Старик Спенсер снова принялся кивать. А кроме того, ковыряться в носу. Он делал вид, что просто чешет нос, а сам засунул весь свой заскорузлый палец. Наверно думал, ничего такого, раз в комнате никого, кроме меня. Мне все равно, только довольно противно смотреть, как кто-то ковыряется в носу.
Затем он сказал:
– Я имел честь познакомиться с твоими матушкой и папой, когда они беседовали с доктором Термером несколько недель назад. Прелестные люди.
– Да, согласен. Они очень хорошие.
Прелестные. Вот уж словечко, которое я ненавижу. Такая пошлятина. Как услышу, блевать тянет.
Затем внезапно старик Спенсер принял такой вид, словно сейчас скажет мне что-то очень хорошее, что-то острое как гвоздь. Он сел еще прямее у себя на стуле и как бы размялся. Но это была ложная тревога. Все, что он сделал, это взял с колен “Атлантик-мансли” и попытался бросить на кровать, рядом со мной. Не добросил. Не хватило каких-нибудь двух дюймов, но он все равно не добросил. Я встал, поднял журнал и положил на кровать. Мне вдруг захотелось свалить к чертям из комнаты. Я почувствовал, что назревает зверская лекция. Я не так уж возражал против этого, но не хотелось слушать лекцию и при этом нюхать капли от насморка и смотреть на старика Спенсера в пижаме и халате. Совсем не хотелось.
И началось, еще бы.
– Что с тобой такое, парень? – сказал старик Спенсер. Он сказал это довольно жестко для него. – Сколько предметов ты сдавал в этой четверти?
– Пять, сэр.
– Пять. А сколько провалил?
– Четыре, – я чуть поерзал на кровати.
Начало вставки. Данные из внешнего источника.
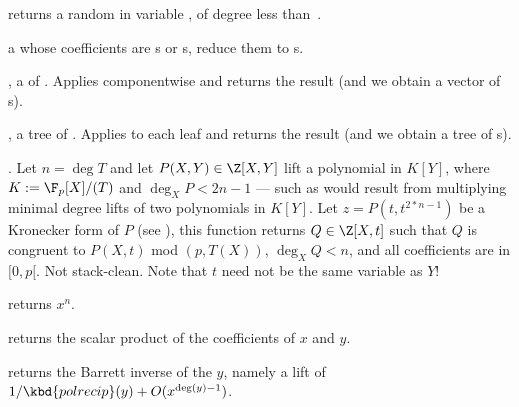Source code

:  returns a random
 in variable , of degree less than~.


  a  whose
coefficients are s or s, reduce them to s.

,  a  of . Applies
 componentwise and returns the result (and we obtain a vector
of s).

,  a tree of . Applies
 to each leaf and returns the result (and we obtain a tree
of s).


. Let $n = \deg T$ and let
$P(X,Y)\in \Z[X,Y]$ lift a polynomial in $K[Y]$, where $K := \F_p[X]/(T)$ and
$\deg_X P < 2n-1$ --- such as would result from multiplying minimal degree
lifts of two polynomials in $K[Y]$. Let $z = P(t,t^{2*n-1})$ be a Kronecker
form of $P$ (see ), this function returns $Q\in
\Z[X,t]$ such that $Q$ is congruent to $P(X,t)$ mod $(p, T(X))$, $\deg_X Q <
n$, and all coefficients are in $[0,p[$. Not stack-clean. Note that $t$ need
not be the same variable as $Y$!







 returns $x^n$.


 returns the scalar
product of the coefficients of $x$ and $y$.


 returns the Barrett inverse of
the  $y$, namely a lift of $1/\kbd{polrecip}(y)+O(x^{\deg(y)-1})$.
В жизни не сидел на такой твердой кровати. – Английский я сдал, ага, – сказал я, – потому что проходил «Беовульфа» и “Лорда Рэндала, моего сына” и все прочее в Хутонской школе. То есть, мне почти совсем не приходилось что-то делать по английскому, разве только сочинения писать время от времени.
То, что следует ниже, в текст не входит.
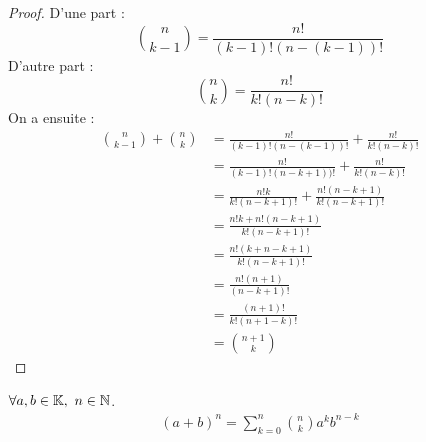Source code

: \begin{proof}
	D'une part :
	\[ \binom{n}{k - 1} = \frac{n!}{(k-1)!(n - (k - 1))!} \]
	D'autre part :
	\[ \binom{n}{k} = \frac{n!}{k!(n - k)!} \]
	On a ensuite : 
	\begin{align*}
		\binom{n}{k - 1} + \binom{n}{k} &= 
		\frac{n!}{(k-1)!(n - (k - 1))!} + \frac{n!}{k!(n - k)!} \\
		&= \frac{n!}{(k-1)!(n - k + 1))!} + \frac{n!}{k!(n - k)!} \\
		&= \frac{n!k}{k!(n-k+1)!} + \frac{n!(n-k+1)}{k!(n-k+1)!} \\
		&= \frac{n!k + n!(n - k + 1)}{k!(n - k + 1)!} \\
		&= \frac{n!(k + n - k + 1)}{k!(n - k + 1)!} \\
		&= \frac{n!(n+1)}{(n - k + 1)!} \\
		&= \frac{(n+1)!}{k!(n + 1 - k)!} \\
		&= \binom{n+1}{k}
	\end{align*}
\end{proof}
	
\begin{proposition}
	$\forall a, b \in \mathbb{K},\ n \in \mathbb{N}$.
	\begin{align*}
		(a + b)^n = \sum_{k = 0}^{n} \binom{n}{k} a^kb^{n-k}
	\end{align*}
\end{proposition}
Он даже не слушал. Он почти никогда не слушал, если ты что-то говорил.
– По истории я тебя провалил потому, что ты ничегошеньки не знаешь.
– Я это знаю, сэр. Ух, знаю. Вам больше ничего не оставалось.
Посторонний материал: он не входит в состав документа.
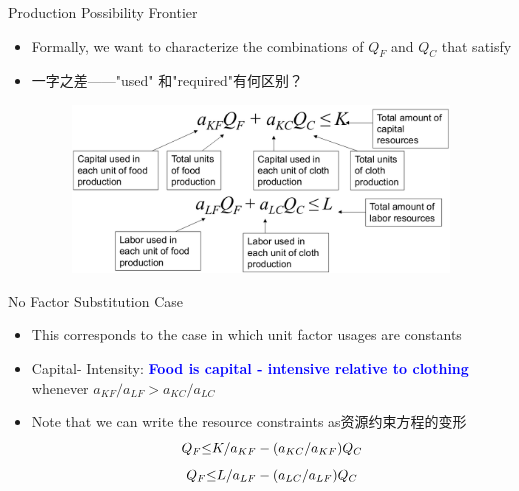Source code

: \documentclass[10pt,hyperref={CJKbookmarks=true},xcolor=dvipsnames,aspectratio=169]{beamer}
\begin{document}
\begin{frame}{Production Possibility Frontier }

\begin{itemize}
\item Formally, we want to characterize the combinations of $Q_{F}$ and
$Q_{C}$ that satisfy 
\item 一字之差——"used" 和"required"有何区别？
\begin{figure}


\includegraphics[width=10cm]{fig/ho/lec5-5}

\end{figure}

\end{itemize}
\end{frame}

\begin{frame}{No Factor Substitution Case }

\begin{itemize}
\item This corresponds to the case in which unit factor usages are constants 
\item Capital- Intensity: \textbf{\textcolor{blue}{Food is capital - intensive
relative to clothing}} whenever $a_{KF}/a_{LF}>a_{KC}/a_{LC}$ 
\item Note that we can write the resource constraints as资源约束方程的变形 
\[
Q_{F}\text{\ensuremath{\le}}K/a_{KF}-(a_{KC}/a_{KF})Q_{C}
\]
\[
Q_{F}\text{\ensuremath{\le}}L/a_{LF}-(a_{LC}/a_{LF})Q_{C}
\]

\end{itemize}
\end{frame}
\end{document}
– Ничегошеньки, – повторил он. Вот уж, что меня бесит. Когда люди что-то вот так повторяют, хотя ты уже признал это с первого раза. А он и в третий раз сказал. – Ну ничегошеньки. Я очень сомневаюсь, чтобы ты хоть раз открывал учебник за всю четверть. Открывал? Говори правду, парень.
– Ну, я как бы пролистал его пару раз, – сказал я ему. Не хотелось его огорчать. Он был помешан на истории.
– Пролистал, значит, да? – сказал он так саркастично. – Твоя, э-э, экзаменационная работа вон там, наверху шифоньера. Наверху стопки. Подай сюда, пожалуйста.
Это был очень грязный трюк, но я пошел и подал ему свою работу – он не оставил мне выбора, вообще. Затем я снова сел на его цементную кровать. Ух, вы представить себе не можете, как я жалел, что заглянул к нему попрощаться.
Он держал мою работу с таким видом, словно это был кусок сами знаете чего.
– Мы проходили египтян с 4-го ноября по 2-ое декабря, – сказал он. – Ты сам их выбрал для написания эссе на свободную тему. Не желаешь послушать, что ты написал?